Topic: Pianoteq 8 on Raspberry Pi 5

Following my previous experience with a Pi 4B I'm now building a new device using Pi 5 and the DAC Pro. With this more powerful board and the different OS I wonder if the recommendation of developers to improve the performances and other that I read in this forum are still valid:
1. elevate the privileges of audio group with:

/etc/security/limits.conf
...
@audio - rtprio 90
@audio - nice -10
@audio - memlock 500000

2. use cpufrequtils to switch to performance mode; I read someone recommending cpupower instead.
3. disable ethernet turbo mode:

/boot/firmware/cmdline.txt
... smsc95xx.turbo_mode=N

I removed this configuration becuase was giving me problems with the wifi connection.

In my installation on the Pi 4B I use to built a Real Time patched kernel, which reduce latency even more.
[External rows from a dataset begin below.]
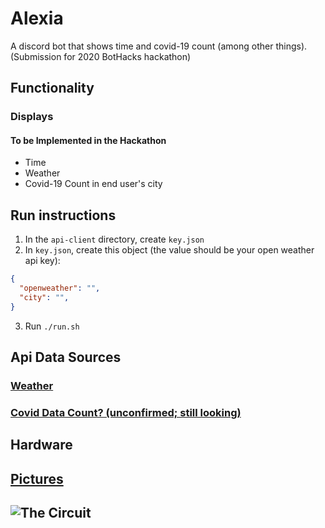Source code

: # Alexia

A discord bot that shows time and covid-19 count (among other things). (Submission for 2020 BotHacks hackathon)

## Functionality

### Displays

#### To be Implemented in the Hackathon

- Time
- Weather
- Covid-19 Count in end user's city

## Run instructions

1. In the `api-client` directory, create `key.json`
2. In `key.json`, create this object (the value should be your open weather api key):

```json
{
  "openweather": "",
  "city": "",
}
```

3. Run `./run.sh`

## Api Data Sources

### [Weather](https://openweathermap.org/)

### [Covid Data Count? (unconfirmed; still looking)](https://www.programmableweb.com/api/novelcovid-rest-api-v10)

## Hardware

## [Pictures](/pics)

## ![The Circuit](https://www.arduino.cc/en/uploads/Tutorial/LCD_Base_bb_Fritz.png)
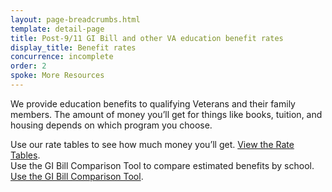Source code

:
 ```yaml
---
layout: page-breadcrumbs.html
template: detail-page
title: Post-9/11 GI Bill and other VA education benefit rates
display_title: Benefit rates
concurrence: incomplete
order: 2
spoke: More Resources
---
```


<div class="va-introtext">

We provide education benefits to qualifying Veterans and their family members. The amount of money you’ll get for things like books, tuition, and housing depends on which program you choose.
</div>

Use our rate tables to see how much money you’ll get. [View the Rate Tables](http://www.benefits.va.gov/GIBILL/resources/benefits_resources/rate_tables.asp#ch33).
<br>
Use the GI Bill Comparison Tool to compare estimated benefits by school. [Use the GI Bill Comparison Tool](/gi-bill-comparison-tool).

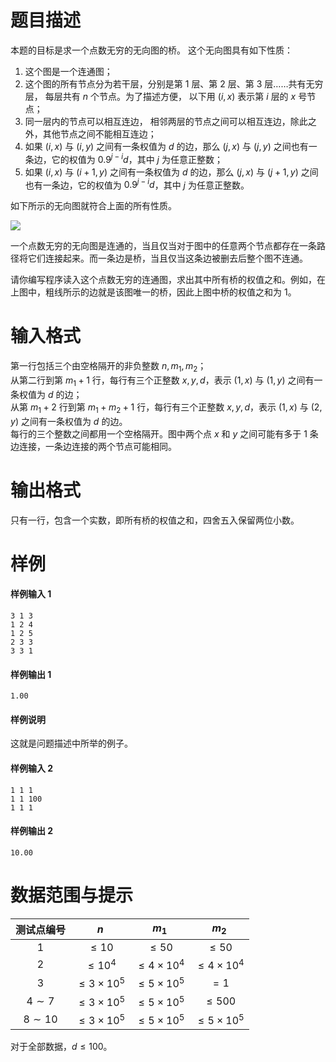 
# 题目描述

本题的目标是求一个点数无穷的无向图的桥。 这个无向图具有如下性质：
1. 这个图是一个连通图；
2. 这个图的所有节点分为若干层，分别是第 $1$ 层、第 $2$ 层、第 $3$ 层……共有无穷层， 每层共有 $n$ 个节点。为了描述方便， 以下用 $(i, x)$ 表示第 $i$ 层的 $x$ 号节点；
3. 同一层内的节点可以相互连边， 相邻两层的节点之间可以相互连边，除此之外，其他节点之间不能相互连边；
4. 如果 $(i, x)$ 与 $(i, y)$ 之间有一条权值为 $d$ 的边，那么 $(j, x)$ 与 $(j, y)$ 之间也有一条边，它的权值为 $0.9^{j-i}d$，其中 $j$ 为任意正整数；
5. 如果 $(i, x)$ 与 $(i + 1, y)$ 之间有一条权值为 $d$ 的边，那么 $(j, x)$ 与 $(j + 1, y)$ 之间也有一条边，它的权值为 $0.9^{j-i}d$，其中 $j$ 为任意正整数。

如下所示的无向图就符合上面的所有性质。

![](/source/loj/2748/img/aHR0cHM6Ly9jb2RpbmcubmV0L3UvSGVSYU5PL3AvUGljUGxhY2UvZ2l0L3Jhdy9tYXN0ZXIvaW5maW5pdGUucG5n.png)

一个点数无穷的无向图是连通的，当且仅当对于图中的任意两个节点都存在一条路径将它们连接起来。而一条边是桥，当且仅当这条边被删去后整个图不连通。

请你编写程序读入这个点数无穷的连通图，求出其中所有桥的权值之和。例如，在上图中，粗线所示的边就是该图唯一的桥，因此上图中桥的权值之和为 $1$。

# 输入格式

第一行包括三个由空格隔开的非负整数 $n, m_1, m_2$；  
从第二行到第 $m_1 + 1$ 行，每行有三个正整数 $x, y, d$，表示 $(1, x)$ 与 $(1, y)$ 之间有一条权值为 $d$ 的边；  
从第 $m_1 + 2$ 行到第 $m_1 + m_2 + 1$ 行，每行有三个正整数 $x, y, d$，表示 $(1, x)$ 与 $(2, y)$ 之间有一条权值为 $d$ 的边。  
每行的三个整数之间都用一个空格隔开。图中两个点 $x$ 和 $y$ 之间可能有多于 $1$ 条边连接，一条边连接的两个节点可能相同。

# 输出格式

只有一行，包含一个实数，即所有桥的权值之和，四舍五入保留两位小数。

# 样例

#### 样例输入 1
```plain
3 1 3
1 2 4
1 2 5
2 3 3
3 3 1
```
#### 样例输出 1
```plain
1.00
```
#### 样例说明
这就是问题描述中所举的例子。

#### 样例输入 2
```plain
1 1 1
1 1 100
1 1 1
```
#### 样例输出 2
```plain
10.00
```

# 数据范围与提示

| 测试点编号 |        $n$         |       $m_1$        |       $m_2$        |
| :--------: | :----------------: | :----------------: | :----------------: |
|    $1$     |      $\le 10$      |      $\le 50$      |      $\le 50$      |
|    $2$     |     $\le 10^4$     | $\le 4\times 10^4$ | $\le 4\times 10^4$ |
|    $3$     | $\le 3\times 10^5$ | $\le 5\times 10^5$ |        $=1$        |
| $4\sim 7$  | $\le 3\times 10^5$ | $\le 5\times 10^5$ |     $\le 500$      |
| $8\sim 10$ | $\le 3\times 10^5$ | $\le 5\times 10^5$ | $\le 5\times 10^5$ |

对于全部数据，$d\le 100$。

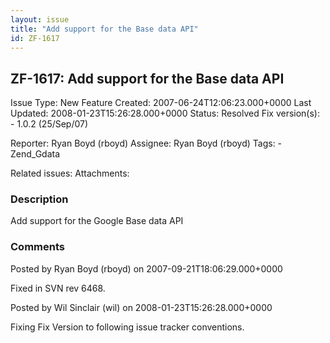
 ```yaml
---
layout: issue
title: "Add support for the Base data API"
id: ZF-1617
---
```


ZF-1617: Add support for the Base data API
------------------------------------------

 Issue Type: New Feature Created: 2007-06-24T12:06:23.000+0000 Last Updated: 2008-01-23T15:26:28.000+0000 Status: Resolved Fix version(s): - 1.0.2 (25/Sep/07)
 
 Reporter:  Ryan Boyd (rboyd)  Assignee:  Ryan Boyd (rboyd)  Tags: - Zend\_Gdata
 
 Related issues: 
 Attachments: 
### Description

Add support for the Google Base data API

 

 

### Comments

Posted by Ryan Boyd (rboyd) on 2007-09-21T18:06:29.000+0000

Fixed in SVN rev 6468.

 

 

Posted by Wil Sinclair (wil) on 2008-01-23T15:26:28.000+0000

Fixing Fix Version to following issue tracker conventions.

 

 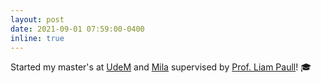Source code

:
 ```yaml
---
layout: post
date: 2021-09-01 07:59:00-0400
inline: true
---
```


Started my master's at [UdeM][u] and [Mila][m] supervised by [Prof. Liam Paull][lp]! 🎓

<!-- [u] -->
[lp]: https://liampaull.ca/
[u]: https://diro.umontreal.ca/accueil/
[m]: https://mila.quebec/

<!-- Completed the [backwards-reachability][]{:target="_blank"} project at the [RVL Lab][]{:target="_blank"} supervised by [Prof. Florian Shkurti][]{:target="_blank"}.

[backwards-reachability]: https://rvl.cs.toronto.edu/backwards-reachability/
[RVL Lab]: https://rvl.cs.toronto.edu/
[Prof. Florian Shkurti]: http://www.cs.toronto.edu/~florian/ -->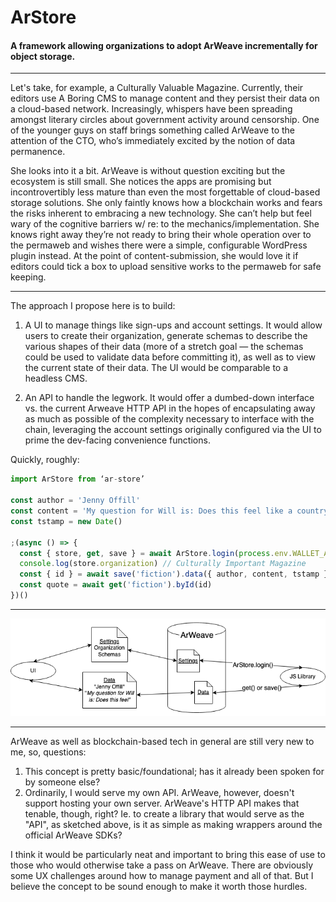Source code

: # ArStore

#### A framework allowing organizations to adopt ArWeave incrementally for object storage. 

---

Let's take, for example, a Culturally Valuable Magazine. Currently, their editors use A Boring CMS to manage content and they persist their data on a cloud-based network. Increasingly, whispers have been spreading amongst literary circles about government activity around censorship. One of the younger guys on staff brings something called ArWeave to the attention of the CTO, who’s immediately excited by the notion of data permanence.  

She looks into it a bit. ArWeave is without question exciting but the ecosystem is still small. She notices the apps are promising but incontrovertibly less mature than even the most forgettable of cloud-based storage solutions. She only faintly knows how a blockchain works and fears the risks inherent to embracing a new technology. She can’t help but feel wary of the cognitive barriers w/ re: to the mechanics/implementation. She knows right away they’re not ready to bring their whole operation over to the permaweb and wishes there were a simple, configurable WordPress plugin instead. At the point of content-submission, she would love it if editors could tick a box to upload sensitive works to the permaweb for safe keeping.

---

The approach I propose here is to build:

1. A UI to manage things like sign-ups and account settings. It would allow users to create their organization, generate schemas to describe the various shapes of their data (more of a stretch goal — the schemas could be used to validate data before committing it), as well as to view the current state of their data. The UI would be comparable to a headless CMS.

2. An API to handle the legwork. It would offer a dumbed-down interface vs. the current Arweave HTTP API in the hopes of encapsulating away as much as possible of the complexity necessary to interface with the chain, leveraging the account settings originally configured via the UI to prime the dev-facing convenience functions. 

Quickly, roughly:

```js
import ArStore from ‘ar-store’

const author = 'Jenny Offill'
const content = 'My question for Will is: Does this feel like a country at peace or at war? I’m joking, sort of, but he answers seriously. He says it feels the way it does just before it starts. It’s a weird thing, but you learn to pick up on it. Even while everybody’s convincing themselves it’s going to be okay, it’s there in the air somehow. The whole thing is more physical than mental, he tells me. Like hackles? The way a dog’s hackles go up? Yes, he says.'
const tstamp = new Date()

;(async () => {
  const { store, get, save } = await ArStore.login(process.env.WALLET_ADDRESS)
  console.log(store.organization) // Culturally Important Magazine
  const { id } = await save('fiction').data({ author, content, tstamp })
  const quote = await get('fiction').byId(id)
})()
```

---

![flowchart](https://github.com/duncanlettuce/ArStore/blob/concept/flowchart.png)

---

ArWeave as well as blockchain-based tech in general are still very new to me, so, questions:

1. This concept is pretty basic/foundational; has it already been spoken for by someone else?
2. Ordinarily, I would serve my own API. ArWeave, however, doesn't support hosting your own server. ArWeave's HTTP API makes that tenable, though, right? Ie. to create a library that would serve as the "API", as sketched above, is it as simple as making wrappers around the official ArWeave SDKs?

I think it would be particularly neat and important to bring this ease of use to those who would otherwise take a pass on ArWeave. There are obviously some UX challenges around how to manage payment and all of that. But I  believe the concept to be sound enough to make it worth those hurdles.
With the newer kernels the patch is rolled in already and the process is even easier. I will test if also for Pi 5 the patched kernel will make that much difference.

If you have any other recommendation I'll be glad to test them. At the end I will produce another tutorial to bring everything together.

Last edited by jimmi (18-02-2025 08:07)

Re: Pianoteq 8 on Raspberry Pi 5

I completed my tutorial and published here. Any comment will be welcome

Re: Pianoteq 8 on Raspberry Pi 5

How much difference do these optimizations make over the standard installation? How do you test them?

Re: Pianoteq 8 on Raspberry Pi 5

levinite wrote:

How much difference do these optimizations make over the standard installation? How do you test them?

I'm testing just by my ears, do not have any special equipment to do it. If you may suggest better testing option with software it will be welcome.

The RT kernel makes really the difference from a very audible latency to a hardly detectable. As for the suggestion from this site, ref. my previous post:

  1. I cannot detect any evident difference in latency, and no disturbance are there in the sound. I'm not however an expert player, therefore I cannot exclude that with more intense use some problem may rise.

  2. Without cpufreq a lot of cracks disturb the sound

  3. No apparent differences using this option. This option was created for the Pi 3, I'm not even sure if it is still applicable for Pi 5, I cannot find any module or overlay with such name.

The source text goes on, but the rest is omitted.